Dear Husband,
My heart skipped a beat when I saw you walking down the dune barefoot in your tux. Your pants were rolled just high enough to keep them from being soaked by the tide. In one hand, you carried a bottle of champagne. In the other two glasses.
As the sun dipped low, you built us a fire right there on the beach with your bare hands while the waves crashed against the sand. Then we raised our glasses and toasted to us—the miracle of the new us.
But the miracle wasn’t only in that picture-perfect moment. It began days earlier, at sunrise, before we ever set out for the Outer Banks to renew our vows.
When we stood shoulder to shoulder by our backyard firepit, hands clutching slips of paper. On them were the lies grief had whispered and fear had carved into our marriage, leaving cracks in the places that had once felt solid. You went first, and one by one, we fed them to the flames, watching the smoke carry them away.

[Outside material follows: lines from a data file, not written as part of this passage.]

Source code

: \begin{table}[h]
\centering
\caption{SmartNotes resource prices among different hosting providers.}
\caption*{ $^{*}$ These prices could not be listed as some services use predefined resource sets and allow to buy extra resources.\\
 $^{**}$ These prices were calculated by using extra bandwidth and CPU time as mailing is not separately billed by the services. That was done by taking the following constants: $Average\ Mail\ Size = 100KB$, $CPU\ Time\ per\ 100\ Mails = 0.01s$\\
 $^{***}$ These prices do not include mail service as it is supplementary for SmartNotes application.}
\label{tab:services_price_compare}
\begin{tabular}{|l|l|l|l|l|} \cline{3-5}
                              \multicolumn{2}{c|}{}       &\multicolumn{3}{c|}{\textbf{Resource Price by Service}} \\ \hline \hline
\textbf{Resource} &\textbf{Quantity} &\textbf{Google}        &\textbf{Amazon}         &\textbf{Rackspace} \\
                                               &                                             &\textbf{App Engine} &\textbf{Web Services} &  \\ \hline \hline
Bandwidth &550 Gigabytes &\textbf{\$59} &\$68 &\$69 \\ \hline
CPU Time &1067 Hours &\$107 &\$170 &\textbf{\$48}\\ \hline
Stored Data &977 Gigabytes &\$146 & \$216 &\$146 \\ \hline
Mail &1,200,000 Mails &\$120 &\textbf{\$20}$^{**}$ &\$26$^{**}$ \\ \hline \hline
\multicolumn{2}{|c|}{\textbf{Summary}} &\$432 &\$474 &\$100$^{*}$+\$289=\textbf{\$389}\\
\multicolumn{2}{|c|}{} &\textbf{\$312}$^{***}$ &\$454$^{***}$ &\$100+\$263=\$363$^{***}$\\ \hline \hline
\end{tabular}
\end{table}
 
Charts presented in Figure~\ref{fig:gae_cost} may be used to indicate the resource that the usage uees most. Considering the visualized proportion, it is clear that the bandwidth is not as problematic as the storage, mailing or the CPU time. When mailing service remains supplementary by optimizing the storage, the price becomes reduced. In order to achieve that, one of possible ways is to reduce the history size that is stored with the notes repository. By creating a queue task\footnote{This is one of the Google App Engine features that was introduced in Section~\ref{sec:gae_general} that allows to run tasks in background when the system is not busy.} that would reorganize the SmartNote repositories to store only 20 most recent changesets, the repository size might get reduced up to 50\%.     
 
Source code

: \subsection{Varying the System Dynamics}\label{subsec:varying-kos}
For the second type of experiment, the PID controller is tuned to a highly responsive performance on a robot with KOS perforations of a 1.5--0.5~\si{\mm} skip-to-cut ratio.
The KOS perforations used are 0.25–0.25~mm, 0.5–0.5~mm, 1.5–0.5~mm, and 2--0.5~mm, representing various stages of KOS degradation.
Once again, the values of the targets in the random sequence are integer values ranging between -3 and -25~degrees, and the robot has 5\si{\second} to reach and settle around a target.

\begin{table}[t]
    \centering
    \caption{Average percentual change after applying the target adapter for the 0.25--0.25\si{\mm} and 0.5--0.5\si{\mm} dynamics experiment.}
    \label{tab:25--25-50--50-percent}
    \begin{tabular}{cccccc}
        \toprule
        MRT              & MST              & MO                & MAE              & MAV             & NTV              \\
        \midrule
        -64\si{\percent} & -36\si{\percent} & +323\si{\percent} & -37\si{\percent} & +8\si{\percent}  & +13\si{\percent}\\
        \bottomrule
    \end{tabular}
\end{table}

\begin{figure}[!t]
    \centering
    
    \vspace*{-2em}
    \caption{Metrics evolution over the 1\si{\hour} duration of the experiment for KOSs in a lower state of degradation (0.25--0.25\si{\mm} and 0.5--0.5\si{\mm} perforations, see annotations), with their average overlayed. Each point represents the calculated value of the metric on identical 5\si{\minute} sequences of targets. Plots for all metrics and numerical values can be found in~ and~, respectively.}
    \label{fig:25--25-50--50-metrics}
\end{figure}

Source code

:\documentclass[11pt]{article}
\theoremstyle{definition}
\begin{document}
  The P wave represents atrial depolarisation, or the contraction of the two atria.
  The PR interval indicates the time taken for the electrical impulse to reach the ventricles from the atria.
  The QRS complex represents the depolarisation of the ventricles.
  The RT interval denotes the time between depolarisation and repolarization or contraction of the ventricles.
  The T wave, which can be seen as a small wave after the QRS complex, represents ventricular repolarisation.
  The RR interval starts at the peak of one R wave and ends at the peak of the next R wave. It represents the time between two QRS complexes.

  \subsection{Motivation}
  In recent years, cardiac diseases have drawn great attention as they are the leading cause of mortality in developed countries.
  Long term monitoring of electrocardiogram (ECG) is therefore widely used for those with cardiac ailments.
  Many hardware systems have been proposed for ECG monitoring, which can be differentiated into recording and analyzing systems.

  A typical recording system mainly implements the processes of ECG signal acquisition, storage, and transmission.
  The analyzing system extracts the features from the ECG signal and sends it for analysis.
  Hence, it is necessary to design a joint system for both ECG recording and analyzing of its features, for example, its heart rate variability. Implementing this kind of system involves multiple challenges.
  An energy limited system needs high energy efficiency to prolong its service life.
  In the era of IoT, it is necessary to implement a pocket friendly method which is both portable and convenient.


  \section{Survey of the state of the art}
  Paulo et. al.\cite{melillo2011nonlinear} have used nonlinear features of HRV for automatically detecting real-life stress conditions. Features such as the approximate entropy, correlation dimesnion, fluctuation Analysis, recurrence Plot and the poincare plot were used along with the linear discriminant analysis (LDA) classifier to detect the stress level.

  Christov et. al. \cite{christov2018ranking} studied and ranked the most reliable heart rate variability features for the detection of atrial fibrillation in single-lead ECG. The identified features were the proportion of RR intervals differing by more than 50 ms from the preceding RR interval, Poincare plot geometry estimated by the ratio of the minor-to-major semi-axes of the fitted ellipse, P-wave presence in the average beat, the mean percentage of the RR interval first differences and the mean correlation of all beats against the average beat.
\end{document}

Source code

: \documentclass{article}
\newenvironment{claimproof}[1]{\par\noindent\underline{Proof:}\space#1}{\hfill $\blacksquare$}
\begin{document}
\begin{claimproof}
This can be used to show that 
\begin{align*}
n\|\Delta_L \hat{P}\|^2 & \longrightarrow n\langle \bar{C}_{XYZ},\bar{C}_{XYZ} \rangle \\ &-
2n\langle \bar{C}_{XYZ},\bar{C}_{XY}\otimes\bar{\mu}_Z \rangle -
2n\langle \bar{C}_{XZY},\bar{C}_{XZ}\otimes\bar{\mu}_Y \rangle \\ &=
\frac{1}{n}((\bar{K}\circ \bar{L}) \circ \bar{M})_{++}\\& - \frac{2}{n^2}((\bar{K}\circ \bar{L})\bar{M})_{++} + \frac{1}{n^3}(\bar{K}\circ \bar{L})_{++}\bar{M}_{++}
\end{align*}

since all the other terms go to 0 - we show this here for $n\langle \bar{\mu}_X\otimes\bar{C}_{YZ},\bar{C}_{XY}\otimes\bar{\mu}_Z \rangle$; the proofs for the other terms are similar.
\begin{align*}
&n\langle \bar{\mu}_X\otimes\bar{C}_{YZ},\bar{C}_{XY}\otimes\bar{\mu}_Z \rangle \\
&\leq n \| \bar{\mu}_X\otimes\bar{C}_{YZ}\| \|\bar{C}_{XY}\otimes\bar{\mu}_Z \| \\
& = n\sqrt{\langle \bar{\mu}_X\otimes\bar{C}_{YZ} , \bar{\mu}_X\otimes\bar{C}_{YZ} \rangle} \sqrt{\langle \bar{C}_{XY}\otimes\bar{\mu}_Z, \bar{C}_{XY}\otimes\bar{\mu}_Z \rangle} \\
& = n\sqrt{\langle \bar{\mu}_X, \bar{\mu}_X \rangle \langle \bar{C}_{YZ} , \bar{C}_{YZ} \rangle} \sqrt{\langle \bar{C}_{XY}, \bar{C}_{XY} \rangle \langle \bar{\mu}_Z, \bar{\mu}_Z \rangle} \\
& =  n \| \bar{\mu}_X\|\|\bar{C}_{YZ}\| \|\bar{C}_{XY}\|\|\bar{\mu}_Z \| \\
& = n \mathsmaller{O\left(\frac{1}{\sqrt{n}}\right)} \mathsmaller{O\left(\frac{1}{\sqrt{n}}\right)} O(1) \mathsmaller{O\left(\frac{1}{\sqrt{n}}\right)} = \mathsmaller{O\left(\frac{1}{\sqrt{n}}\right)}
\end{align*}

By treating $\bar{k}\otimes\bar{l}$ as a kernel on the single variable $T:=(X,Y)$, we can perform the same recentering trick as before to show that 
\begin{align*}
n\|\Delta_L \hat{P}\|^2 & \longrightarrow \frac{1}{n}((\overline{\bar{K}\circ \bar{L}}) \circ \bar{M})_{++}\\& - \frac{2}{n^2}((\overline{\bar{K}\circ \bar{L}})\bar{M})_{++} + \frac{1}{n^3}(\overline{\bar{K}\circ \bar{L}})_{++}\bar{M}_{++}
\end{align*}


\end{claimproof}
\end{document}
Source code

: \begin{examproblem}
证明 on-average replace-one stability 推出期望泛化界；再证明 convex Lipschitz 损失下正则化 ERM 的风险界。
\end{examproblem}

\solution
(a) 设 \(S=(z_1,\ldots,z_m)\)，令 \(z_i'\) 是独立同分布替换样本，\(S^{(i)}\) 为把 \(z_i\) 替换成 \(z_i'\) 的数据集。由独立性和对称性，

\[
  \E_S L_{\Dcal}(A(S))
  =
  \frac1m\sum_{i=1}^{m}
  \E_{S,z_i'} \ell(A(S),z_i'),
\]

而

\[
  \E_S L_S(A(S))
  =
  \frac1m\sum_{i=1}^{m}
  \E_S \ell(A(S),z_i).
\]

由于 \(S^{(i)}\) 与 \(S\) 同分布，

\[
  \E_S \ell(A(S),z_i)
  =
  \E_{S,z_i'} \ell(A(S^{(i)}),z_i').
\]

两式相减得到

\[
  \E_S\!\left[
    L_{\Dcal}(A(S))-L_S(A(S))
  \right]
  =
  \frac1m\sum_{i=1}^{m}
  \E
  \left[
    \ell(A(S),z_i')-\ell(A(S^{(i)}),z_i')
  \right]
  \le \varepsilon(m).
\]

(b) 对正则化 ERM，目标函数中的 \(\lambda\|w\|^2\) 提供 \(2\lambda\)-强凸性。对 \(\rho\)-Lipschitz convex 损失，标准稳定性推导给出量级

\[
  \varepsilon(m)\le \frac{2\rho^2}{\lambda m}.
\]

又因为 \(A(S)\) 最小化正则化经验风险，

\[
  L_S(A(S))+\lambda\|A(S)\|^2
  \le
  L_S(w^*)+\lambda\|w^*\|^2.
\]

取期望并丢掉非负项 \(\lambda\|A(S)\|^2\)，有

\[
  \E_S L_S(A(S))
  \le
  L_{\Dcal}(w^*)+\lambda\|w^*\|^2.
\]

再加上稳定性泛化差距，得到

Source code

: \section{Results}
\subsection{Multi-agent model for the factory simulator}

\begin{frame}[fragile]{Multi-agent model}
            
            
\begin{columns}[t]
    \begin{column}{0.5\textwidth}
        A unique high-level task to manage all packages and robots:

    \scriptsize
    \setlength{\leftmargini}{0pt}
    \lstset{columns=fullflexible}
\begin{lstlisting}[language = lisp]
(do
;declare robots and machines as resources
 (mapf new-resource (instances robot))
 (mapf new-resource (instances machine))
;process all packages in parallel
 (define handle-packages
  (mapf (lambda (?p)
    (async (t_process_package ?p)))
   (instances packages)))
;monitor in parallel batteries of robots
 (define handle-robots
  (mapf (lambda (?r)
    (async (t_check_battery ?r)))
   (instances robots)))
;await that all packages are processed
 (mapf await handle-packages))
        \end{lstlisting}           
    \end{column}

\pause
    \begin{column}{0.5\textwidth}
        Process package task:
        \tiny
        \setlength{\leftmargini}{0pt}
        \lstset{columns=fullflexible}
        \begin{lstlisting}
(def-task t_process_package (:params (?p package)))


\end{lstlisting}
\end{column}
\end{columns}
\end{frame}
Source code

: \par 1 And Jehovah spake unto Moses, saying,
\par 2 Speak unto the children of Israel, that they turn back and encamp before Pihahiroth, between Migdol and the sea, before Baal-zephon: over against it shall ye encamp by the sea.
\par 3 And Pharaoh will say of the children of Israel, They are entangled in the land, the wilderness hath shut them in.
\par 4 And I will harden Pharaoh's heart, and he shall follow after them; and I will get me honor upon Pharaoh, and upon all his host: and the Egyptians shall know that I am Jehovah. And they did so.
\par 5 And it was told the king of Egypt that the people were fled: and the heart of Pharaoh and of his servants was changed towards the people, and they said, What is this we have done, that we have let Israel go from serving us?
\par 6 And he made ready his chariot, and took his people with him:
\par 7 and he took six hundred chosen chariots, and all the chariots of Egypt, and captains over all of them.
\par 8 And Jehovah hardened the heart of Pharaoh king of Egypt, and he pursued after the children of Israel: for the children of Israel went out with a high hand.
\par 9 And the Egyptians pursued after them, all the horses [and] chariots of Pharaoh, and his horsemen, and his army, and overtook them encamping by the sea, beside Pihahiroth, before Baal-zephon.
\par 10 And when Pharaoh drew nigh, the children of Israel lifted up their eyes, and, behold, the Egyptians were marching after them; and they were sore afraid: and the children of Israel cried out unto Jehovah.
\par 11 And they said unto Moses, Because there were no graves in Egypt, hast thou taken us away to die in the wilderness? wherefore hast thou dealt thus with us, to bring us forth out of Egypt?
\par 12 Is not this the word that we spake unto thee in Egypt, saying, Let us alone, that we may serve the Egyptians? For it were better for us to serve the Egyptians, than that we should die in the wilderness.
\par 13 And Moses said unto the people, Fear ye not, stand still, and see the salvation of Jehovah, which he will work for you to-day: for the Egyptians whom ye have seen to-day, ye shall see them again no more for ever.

That moment, before we ever said “I still do,” was the beginning of surrender, and of letting God redeem what we could no longer carry.
Fifteen years in, we’re not the same two people—the same couple who once stood at the altar full of hope and promise. Life has changed us. Loss has changed us—burying your son, saying goodbye to parents, walking through hard seasons we never expected.
There were days I wondered if we would make it. At times, it felt like we were standing on opposite sides of the shore. And yet, through it all, even when I couldn’t see through the fog, your love was like the steady beacon of the Cape Hatteras Lighthouse, standing guard over the roughest waters of the Atlantic, guiding ships to shore the way you guide my heart home.
When we stepped onto our favorite beach that first morning of our trip and saw the word Jesus circled in shells and seaweed, we knew He was with us. We felt His presence when you waded into the ocean for your baptism, fully surrendered, wanting to come to me clean as we began again.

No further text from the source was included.